Sur le site du festival le réalisateur algérien explique sur la genèse de son œuvre que « j’ai lu un livre, il y a longtemps de cela, d’un auteur indonésien dont le titre était ‘’Corruption’’, tout simplement. L’auteur ne parle pas directement des pots-de-vin, mais il le fait transmettre de manière subtile et ingénieuse. C’est à partir de là que j’ai commencé à réfléchir à la thématique de la corruption qui a atteint en Algérie des proportions alarmantes, ça a commencé en 1962 et ça va de pire en pis. » Ajoutant que « la corruption est introduite dans le tissu de la société, ce n’est plus des cas isolés, c’est devenu hélas une pratique courante, quotidienne».
Focus sur le chemin de croix des réfugiés syriens
Dans le cadre de la compétition dans la catégorie documentaire, a été projeté jeudi dernier, le documentaire « THF » du réalisateur algéro-brésilien Karim Aïnouz, sur les souffrances des réfugiés syriens qui ont fui la guerre. Sorti en 2017, THF, acronyme de Tempelhof, un aéroport allemand désaffecté, décrit en 97 mn le vécu des Syriens qui subissent doublement les souffrances causées par la guerre en Syrie et le déchirement du fait de l’exil.
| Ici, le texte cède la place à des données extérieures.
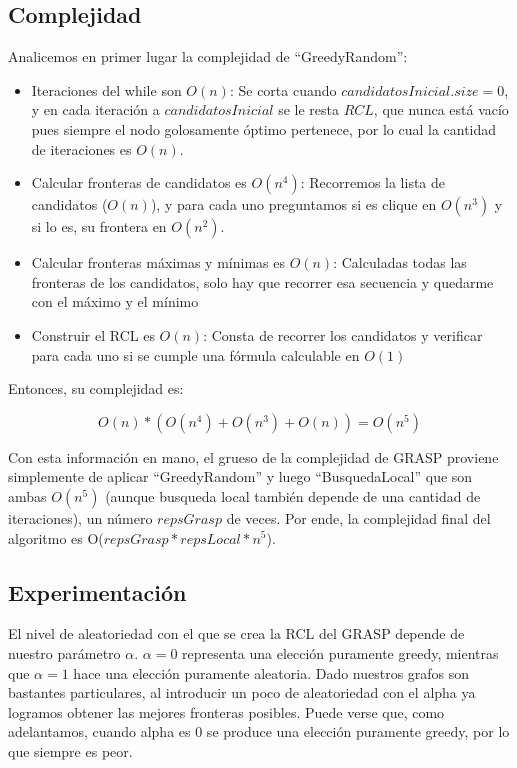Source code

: \subsection{Complejidad}

Analicemos en primer lugar la complejidad de ``GreedyRandom'':
\begin{itemize}
    \item Iteraciones del while son $O(n)$: Se corta cuando $candidatosInicial.size = 0$, y en cada iteración a $candidatosInicial$ se le resta $RCL$, que nunca está vacío pues siempre el nodo golosamente óptimo pertenece, por lo cual la cantidad de iteraciones es $O(n)$.
    \item Calcular fronteras de candidatos es $O(n^4)$: Recorremos la lista de candidatos ($O(n)$), y para cada uno preguntamos si es clique en $O(n^3)$ y si lo es, su frontera en $O(n^2)$.
    \item Calcular fronteras máximas y mínimas es $O(n)$: Calculadas todas las fronteras de los candidatos, solo hay que recorrer esa secuencia y quedarme con el máximo y el mínimo
    \item Construir el RCL es $O(n)$: Consta de recorrer los candidatos y verificar para cada uno si se cumple una fórmula calculable en $O(1)$
\end{itemize}

Entonces, su complejidad es:

$$ O(n) * (O(n^4) + O(n^3) + O(n)) = O(n^5)$$

Con esta información en mano, el grueso de la complejidad de GRASP proviene simplemente de aplicar ``GreedyRandom'' y luego ``BusquedaLocal'' que son ambas $O(n^5)$ (aunque busqueda local también depende de una cantidad de iteraciones), un número $repsGrasp$ de veces. Por ende, la complejidad final del algoritmo es O($repsGrasp * repsLocal * n^5$).


\subsection{Experimentación}

El nivel de aleatoriedad con el que se crea la RCL del GRASP depende de nuestro parámetro $\alpha$. $\alpha = 0$ representa una elección puramente greedy, mientras que $\alpha = 1$ hace una elección puramente aleatoria. Dado nuestros grafos son bastantes particulares, al introducir un poco de aleatoriedad con el alpha ya logramos obtener las mejores fronteras posibles. Puede verse que, como adelantamos, cuando alpha es 0 se produce una elección puramente greedy, por lo que siempre es peor. \\

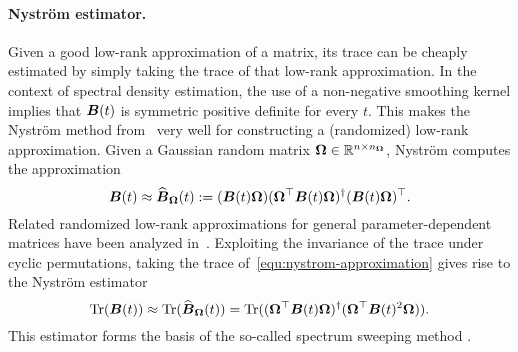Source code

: \paragraph{Nyström estimator.} Given a good low-rank approximation of a matrix, its trace can be cheaply estimated by simply taking the trace of that low-rank approximation. In the context of  spectral density estimation, the use of a non-negative smoothing kernel implies that $\boldsymbol{B}(t)$ is symmetric positive definite for every $t$. This makes the Nyström method
from~\cite{gittens-2013-revisiting-nystrom} very well for constructing a (randomized) low-rank approximation.
Given a Gaussian random matrix $\boldsymbol{\Omega} \in \mathbb{R}^{n \times n_{\boldsymbol{\Omega}}}$, Nyström computes the approximation
\begin{equation}
    \boldsymbol{B}(t) \approx \widehat{\boldsymbol{B}}_{\boldsymbol{\Omega}}(t) := (\boldsymbol{B}(t) \boldsymbol{\Omega}) (\boldsymbol{\Omega}^{\top} \boldsymbol{B}(t) \boldsymbol{\Omega})^{\dagger} (\boldsymbol{B}(t) \boldsymbol{\Omega})^{\top}.
    \label{equ:nystrom-approximation}
\end{equation}
Related randomized low-rank approximations for general parameter-dependent matrices have been analyzed in~\cite{kressner-2024-randomized-lowrank}.
Exploiting the invariance of the trace under cyclic permutations, taking the trace of~\eqref{equ:nystrom-approximation} gives rise to the Nyström estimator
\begin{equation}
    \operatorname{Tr}(\boldsymbol{B}(t)) \approx \operatorname{Tr}(\widehat{\boldsymbol{B}}_{\boldsymbol{\Omega}}(t)) = \operatorname{Tr}( (\boldsymbol{\Omega}^{\top} \boldsymbol{B}(t) \boldsymbol{\Omega})^{\dagger} ( \boldsymbol{\Omega}^{\top} \boldsymbol{B}(t)^2 \boldsymbol{\Omega})).
    \label{equ:nystrom-trace-estimator}
\end{equation}
This estimator forms the basis of the so-called spectrum sweeping method \cite{lin-2017-randomized-estimation}. 


%
%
Karim Aïnouz se focalise dans cette coproduction franco-germano-brésilienne, sur la réalité amère à laquelle sont confrontés les Syriens réfugiés en Allemagne, où ils sont accueillis dans un aéroport fermé qui sert aujourd’hui d’hébergement d’urgence pour les demandeurs d’asile.
Appuyé de témoignages de réfugiés, le documentaire donne un aperçu sur les conditions d’accueil réservées aux hôtes de cette structure désaffectée, jadis pièce maîtresse du programme hitlérien de réarmement. L’aéroport, de par sa symbolique historique, a servi de décor pour le réalisateur qui « a fait de ce lieu un «protagoniste» à part entière, symbolisant une forme de détention à laquelle sont soumis ces réfugiés qui se retrouvent dans cet aéroport séparé du monde » souligne l’APS. Le film porte, d’autre part, un regard sur l’accompagnement des réfugiés dans leurs démarches pour l’obtention de statut de réfugié.
Lumière sur Enrico Mattéi, le « Juste » italien
La veille, un autre documentaire avait fortement marqué l’esprit des cinéphiles, il s’agit en l’occurrence du documentaire « Enrico Mattéi et la révolution algérienne » réalisé par Ali Fateh Ayadi, projeté, dans le cadre du Festival international du cinéma d’Alger. Le documentaire brosse le portrait d’Enrico Mattéi, ancien résistant, anticolonialiste et fondateur de l’industrie pétrolière italienne.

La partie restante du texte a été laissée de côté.